_Supplied material_.

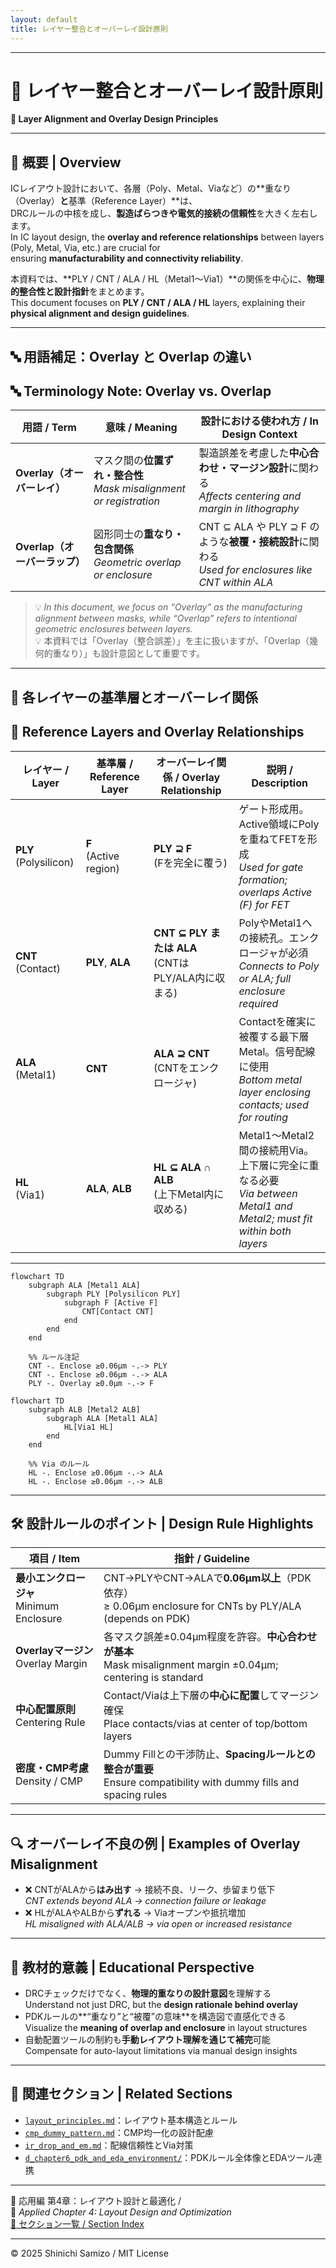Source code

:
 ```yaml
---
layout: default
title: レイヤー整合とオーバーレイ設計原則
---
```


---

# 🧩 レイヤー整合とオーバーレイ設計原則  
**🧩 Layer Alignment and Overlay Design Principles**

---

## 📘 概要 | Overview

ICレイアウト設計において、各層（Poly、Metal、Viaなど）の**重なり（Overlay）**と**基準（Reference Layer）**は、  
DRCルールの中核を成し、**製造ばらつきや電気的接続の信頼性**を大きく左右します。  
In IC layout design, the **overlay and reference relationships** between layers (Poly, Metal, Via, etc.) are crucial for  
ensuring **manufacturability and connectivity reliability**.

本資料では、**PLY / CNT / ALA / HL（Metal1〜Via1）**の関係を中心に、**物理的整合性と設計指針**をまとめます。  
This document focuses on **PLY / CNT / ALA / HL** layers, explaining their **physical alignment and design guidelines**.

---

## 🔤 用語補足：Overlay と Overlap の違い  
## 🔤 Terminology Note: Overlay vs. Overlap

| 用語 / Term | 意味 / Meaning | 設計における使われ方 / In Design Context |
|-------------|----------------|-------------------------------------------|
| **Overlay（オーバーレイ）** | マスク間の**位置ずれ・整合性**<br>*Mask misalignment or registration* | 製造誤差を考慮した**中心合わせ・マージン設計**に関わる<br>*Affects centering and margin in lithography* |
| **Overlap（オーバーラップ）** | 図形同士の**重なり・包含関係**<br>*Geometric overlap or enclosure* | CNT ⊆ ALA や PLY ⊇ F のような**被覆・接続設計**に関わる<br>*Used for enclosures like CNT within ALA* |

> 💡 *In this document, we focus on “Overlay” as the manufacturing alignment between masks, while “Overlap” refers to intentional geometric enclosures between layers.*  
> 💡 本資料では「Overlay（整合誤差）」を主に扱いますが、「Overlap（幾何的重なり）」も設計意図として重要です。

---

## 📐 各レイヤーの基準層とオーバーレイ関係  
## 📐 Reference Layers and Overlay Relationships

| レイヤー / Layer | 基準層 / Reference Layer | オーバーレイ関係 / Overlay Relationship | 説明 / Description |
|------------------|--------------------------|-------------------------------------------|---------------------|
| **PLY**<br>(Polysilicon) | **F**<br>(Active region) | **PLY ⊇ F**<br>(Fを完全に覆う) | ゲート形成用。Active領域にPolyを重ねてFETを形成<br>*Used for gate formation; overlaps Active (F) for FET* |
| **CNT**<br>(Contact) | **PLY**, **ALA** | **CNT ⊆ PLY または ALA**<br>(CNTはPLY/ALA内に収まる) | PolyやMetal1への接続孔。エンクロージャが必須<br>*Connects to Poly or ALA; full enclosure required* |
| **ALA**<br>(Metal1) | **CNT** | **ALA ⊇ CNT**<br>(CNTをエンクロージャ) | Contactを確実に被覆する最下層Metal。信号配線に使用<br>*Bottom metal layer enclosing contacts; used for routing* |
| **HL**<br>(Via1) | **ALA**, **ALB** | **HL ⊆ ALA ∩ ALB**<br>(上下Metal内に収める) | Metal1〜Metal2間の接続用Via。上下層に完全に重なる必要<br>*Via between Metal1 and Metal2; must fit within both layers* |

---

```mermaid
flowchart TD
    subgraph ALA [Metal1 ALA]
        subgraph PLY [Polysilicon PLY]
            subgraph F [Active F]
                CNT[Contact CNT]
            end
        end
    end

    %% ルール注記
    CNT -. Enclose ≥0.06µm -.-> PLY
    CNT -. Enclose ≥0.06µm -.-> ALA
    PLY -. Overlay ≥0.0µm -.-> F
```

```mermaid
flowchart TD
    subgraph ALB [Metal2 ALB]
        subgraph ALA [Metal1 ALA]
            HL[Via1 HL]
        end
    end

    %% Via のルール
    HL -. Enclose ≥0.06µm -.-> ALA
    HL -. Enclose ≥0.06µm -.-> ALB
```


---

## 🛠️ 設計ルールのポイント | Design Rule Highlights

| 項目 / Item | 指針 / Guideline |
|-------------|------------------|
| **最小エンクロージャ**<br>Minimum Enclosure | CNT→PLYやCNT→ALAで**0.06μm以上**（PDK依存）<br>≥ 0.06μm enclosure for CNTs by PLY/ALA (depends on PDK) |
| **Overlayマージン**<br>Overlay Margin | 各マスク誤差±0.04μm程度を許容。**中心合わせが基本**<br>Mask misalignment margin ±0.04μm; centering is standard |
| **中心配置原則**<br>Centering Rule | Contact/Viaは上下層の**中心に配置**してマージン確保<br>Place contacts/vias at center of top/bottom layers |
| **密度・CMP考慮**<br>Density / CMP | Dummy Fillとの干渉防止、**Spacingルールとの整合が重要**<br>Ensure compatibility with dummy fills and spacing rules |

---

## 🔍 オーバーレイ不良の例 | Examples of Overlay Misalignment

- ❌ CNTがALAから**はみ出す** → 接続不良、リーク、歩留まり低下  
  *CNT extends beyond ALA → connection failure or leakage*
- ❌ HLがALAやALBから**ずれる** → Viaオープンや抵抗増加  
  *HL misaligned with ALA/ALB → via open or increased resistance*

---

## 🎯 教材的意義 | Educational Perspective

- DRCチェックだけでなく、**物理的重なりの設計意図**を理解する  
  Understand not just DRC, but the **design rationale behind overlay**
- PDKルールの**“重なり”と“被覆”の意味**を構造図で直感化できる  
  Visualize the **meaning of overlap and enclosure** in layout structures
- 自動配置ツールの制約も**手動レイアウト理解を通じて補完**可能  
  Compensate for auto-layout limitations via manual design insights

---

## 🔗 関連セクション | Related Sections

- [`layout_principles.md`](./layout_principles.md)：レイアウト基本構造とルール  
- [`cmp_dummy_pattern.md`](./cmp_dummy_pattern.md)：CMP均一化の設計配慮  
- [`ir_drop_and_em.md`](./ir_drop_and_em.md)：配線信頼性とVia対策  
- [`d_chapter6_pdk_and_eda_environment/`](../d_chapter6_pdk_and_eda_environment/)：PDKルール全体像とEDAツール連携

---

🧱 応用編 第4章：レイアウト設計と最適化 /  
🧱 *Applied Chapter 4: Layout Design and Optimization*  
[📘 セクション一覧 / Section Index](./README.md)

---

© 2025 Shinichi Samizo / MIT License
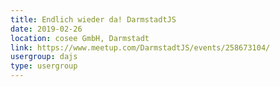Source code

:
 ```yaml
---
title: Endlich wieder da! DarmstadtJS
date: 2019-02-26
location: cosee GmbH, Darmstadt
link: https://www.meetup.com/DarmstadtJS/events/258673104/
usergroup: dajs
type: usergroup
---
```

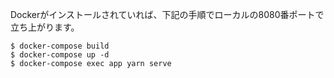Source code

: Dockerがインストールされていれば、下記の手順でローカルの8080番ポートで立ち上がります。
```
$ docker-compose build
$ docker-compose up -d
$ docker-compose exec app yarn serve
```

_Exercise requirements_.
If a line in the data contains the string "に関わる", copy it.

_Your solution_.
| **Overlay（オーバーレイ）** | マスク間の**位置ずれ・整合性**<br>*Mask misalignment or registration* | 製造誤差を考慮した**中心合わせ・マージン設計**に関わる<br>*Affects centering and margin in lithography* |
| **Overlap（オーバーラップ）** | 図形同士の**重なり・包含関係**<br>*Geometric overlap or enclosure* | CNT ⊆ ALA や PLY ⊇ F のような**被覆・接続設計**に関わる<br>*Used for enclosures like CNT within ALA* |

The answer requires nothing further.